The sample can be a partition of the database. In that case the partition is treated just like
a random sample chosen.
The sampling algorithm [10] is depicted below:
s = Draw_random_sample (D);
// generate frequent itemsets for the sample drawn.
S = generate_frequent_itemsets (s, low_support);
// counting support for the itemsets and their negative border generated in the sample, in
the database D.
F = {X ∈ S U NBd (S) | X.count >= minsup};
// if NBd (S) contains frequent itemsets, expand border
Repeat
S = S U NBd (S);
Until S does not grow;
// another scan of D
F = {X ∈ S | X.count >= minsup};
Output F; // frequent itemsets in the database D
Chapter 3
Apriori Algorithm for Association Rule Mining
This chapter presents the performance analysis of the apriori algorithm [5] for association
rule mining in the context of partitioning approach. For support counting K-Way join
approach [2] is used. The algorithm executes in two phases. In the first phase the
database (or dataset) is partitioned into a number of given partitions and local frequent
itemsets for each partition are generated using the minimum support count for that
partition. Then all the local frequent itemsets are combined into the following two sets:
• Global frequent itemsets
• Global candidate itemsets
In the second phase support for the global candidate itemsets are calculated in the entire
database. Itemsets qualifying the minimum support are frequent itemsets in the entire
database and hence added to the set of global frequent itemsets. The algorithm scans the
database multiple number of times. TIDLIST data structure for support counting is not
used at all.
The experiments are done on Oracle 10g RDBMS installed on Microsoft Windows XP
with 1 GB of RAM and 2.40 GHz processor. Each experiment is performed various times
and the best of them is taken.
3.1 Datasets for Experiments
Datasets are needed for the purpose of experiments. Some synthetic and real life datasets
[21, 22] have been collected from the internet for experiments. Synthetic datasets are
generated through the synthetic datasets generation utility or program. Real life datasets
are real transactions done on retail items; those are collected over the years for the
purpose of the analysis. These datasets were stored in the flat files and will have to be
transferred into the database tables. To transfer these datasets within the Oracle database,
SQL*Loader utility [15] provided by Oracle RDBMS was used. This utilizes the
functionalities provided by DBMS and saves unnecessary effort that could have been
spend in writing the program for loading the data into DBMS. After the data have been
loaded into the database, it was converted into the format suitable for the algorithms.

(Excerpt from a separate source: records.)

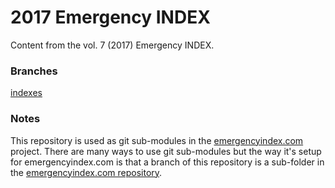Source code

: # 2017 Emergency INDEX

Content from the vol. 7 (2017) Emergency INDEX. 

### Branches

[indexes](https://github.com/emergencyindex/projects-2017/tree/indexes)  

### Notes

This repository is used as git sub-modules in the [emergencyindex.com](https://github.com/emergencyindex/emergencyindex.com) project. There are many ways to use git sub-modules but the way it's setup for emergencyindex.com is that a branch of this repository is a sub-folder in the [emergencyindex.com repository](https://github.com/emergencyindex/emergencyindex.com).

The details of the datasets used in the thesis for experiments are given in the Table 3.1
3.2 Performance analysis The Table 3.2 shows the total number of records, total number of distinct transactions and distinct items contained in the partitions for BMSWEBVIEW1 dataset.
Figure 3.1: Performance of apriori for BMSWEBVIEW1 dataset (2 partitions) Figure 3.1 shows the performance of apriori algorithm for BMSWEBVIEW1 dataset for
two partitions. It is obvious form the figure that as the support value increases time taken
by the algorithm decreases.
The Table 3.3 and Table 3.4 show the total number of input records, total number of
distinct transactions and distinct items contained in the different partitions for
BMSWEBVIEW1 dataset for 3 and 4 partitions respectively.
Figure 3.6 depicts the performance of apriori algorithm for MUSHROOM dataset for 2
partitions and for different support values. As support increases for 0.15% to 1.0%, time
taken by the algorithm decreases except for 0.60% support value. But the decrease in
time is not significant as compared to decrease in support values.
Table 3.8 shows the candidate and frequent itemsets generated for the first partition of
MUSHROOM dataset. Figure 3.6 shows the time only up to frequent 3-itemsets.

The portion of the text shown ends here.